E. H. : On le voit dans des sondages annuels que l’on fait, 78 % de la population du Québec se dit à l’aise avec le modèle québécois de distribution de cannabis. Il faut se rappeler qu’au Québec, c’est 20 % de la population que l’on estime qui consomme du cannabis occasionnellement ou de façon plus régulière. Mais presque 80 % de la population qui est à l’aise avec la façon dont on fait les choses. Je pense que c’est un beau portrait qu’on a.

Petit à petit, de nouveaux produits apparaissent sur les tablettes de la SQDC, plus récemment le hachich et la résine. Pensez-vous atteindre une limite en ce qui a trait à ce que vous pourrez vendre, par exemple, des vapoteuses ?

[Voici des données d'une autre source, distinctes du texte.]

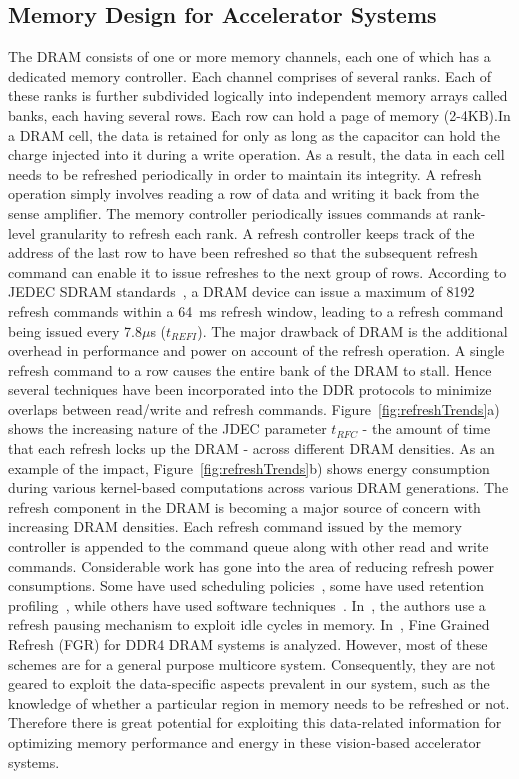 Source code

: \subsection{Memory Design for Accelerator Systems}

The DRAM consists of one or more memory channels, each one of which has a dedicated memory controller. Each channel comprises of several ranks. Each of these ranks is further subdivided logically into independent memory arrays called banks, each having several rows. Each row can hold a page of memory (2-4KB).In a DRAM cell, the data is retained for only as long as the capacitor can hold the charge injected into it during a write operation.  As a result, the data in each cell needs to be refreshed periodically in order to maintain its integrity. A refresh operation simply involves reading a row of data and writing it back from the sense amplifier. The memory controller periodically issues commands at rank-level granularity to refresh each rank. A refresh controller keeps track of the address of the last row to have been refreshed so that the subsequent refresh command can enable it to issue refreshes to the next group of rows.
According to JEDEC SDRAM standards~\cite{jedec-sdram-standards}, a DRAM device can issue a maximum of 8192 refresh commands within a 64~ms refresh window, leading to a refresh command being issued every 7.8$\mu$s ($t_{REFI}$). The major drawback of DRAM is the additional overhead in performance and power on account of the refresh operation. A single refresh command to a row causes the entire bank of the DRAM to stall. Hence several techniques have been incorporated into the DDR protocols to minimize overlaps between read/write and refresh commands. Figure~\ref{fig:refreshTrends}a) shows the increasing nature of the JDEC parameter $t_{RFC}$ - the amount of time that each refresh locks up the DRAM - across different DRAM densities. As an example of the impact, Figure~\ref{fig:refreshTrends}b) shows energy consumption during various kernel-based computations across various DRAM generations. The refresh component in the DRAM is becoming a major source of concern with increasing DRAM densities. Each refresh command issued by the memory controller is appended to the command queue along with other read and write commands.  
Considerable work has gone into the area of reducing refresh power consumptions. Some have used scheduling policies~\cite{Stuecheli2010}, some have used retention profiling~\cite{Liu2012}, while others have used software techniques~\cite{Liu2012}. In~\cite{Nair2013}, the authors use a refresh pausing mechanism to exploit idle cycles in memory. In~\cite{Mukundan2013}, Fine Grained Refresh (FGR) for DDR4 DRAM systems is analyzed. 
However, most of these schemes are for a general purpose multicore system. Consequently, they are not geared to exploit the data-specific aspects prevalent in our system, such as the knowledge of whether a particular region in memory needs to be refreshed or not. Therefore there is great potential for exploiting this data-related information for optimizing memory performance and energy in these vision-based accelerator systems.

R. D. : C’est sûr que le marché évolue et qu’on doit évoluer aussi, mais on a toujours notre côté protection de la santé. Donc, oui, il y a des choses qui existent ailleurs au Canada qu’on n’a pas ici : les fameux comestibles, les jujubes et les chocolats. Quant aux vapoteuses, on a un avis du directeur de la santé publique du Québec qui nous dit que ce n’est pas bien pour la santé. Donc, pour l’instant, on ne peut pas aller à l’encontre de cet avis.

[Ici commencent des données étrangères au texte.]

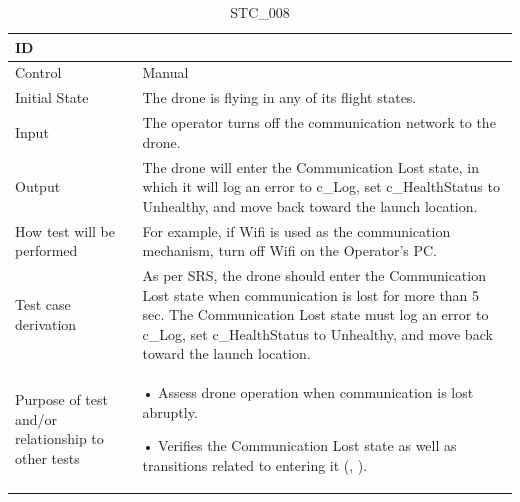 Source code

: \documentclass[12pt, titlepage]{article}
\begin{document}
\begin{table}[!h]
\begin{center}
\caption {STC\_008}
\label{tab:STC_008}
\begin{tabular}{ | m{3.2cm} | m{12.2cm} | } 
\hline
ID & \nameref{tab:STC_008} \\ 
\hline
Control & Manual \\ 
\hline
Initial State &  The drone is flying in any of its flight states. \\ 
\hline
Input & The operator turns off the communication network to the drone. \\ 
\hline
Output & The drone will enter the Communication Lost state, in which it will log an error to c_Log, set c\_HealthStatus to Unhealthy, and move back toward the launch location. \\ 
\hline
How test will be performed & For example, if Wifi is used as the communication mechanism, turn off Wifi on the Operator's PC. \\ 
\hline
Test case derivation & As per SRS, the drone should enter the Communication Lost state when communication is lost for more than 5 sec. The Communication Lost state must log an error to c_Log, set c\_HealthStatus to Unhealthy, and move back toward the launch location. \\ 
\hline
Purpose of test and/or relationship to other tests & 
• Assess drone operation when communication is lost abruptly.

• Verifies the Communication Lost state as well as transitions related to entering it (\nameref{STA_010}, \nameref{TRANS_010}).  
\\ 
\hline
\end{tabular}
\end{center}
\end{table}
\end{document}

Quelle est la stratégie à long terme pour concurrencer les sites illégaux où beaucoup de Québécois s’approvisionnent (21 % des consommateurs de cannabis dans la dernière année) ?

R. D. : Beaucoup de gens ne savent pas que s’ils se retrouvent sur des sites de vente de cannabis autres que sqdc.ca, ce sont automatiquement des sites illégaux. Il n’y a pas grand-chose que l’on peut faire pour l’instant là-dessus. Sur la question du vapotage, c’est une situation qui est préoccupante, on le voit comme tout le monde. Maintenant, quelle est la solution appropriée ? On n’est pas l’organisation qui va prendre ces décisions-là. Il faut qu’il y ait une réflexion du côté des experts en santé publique.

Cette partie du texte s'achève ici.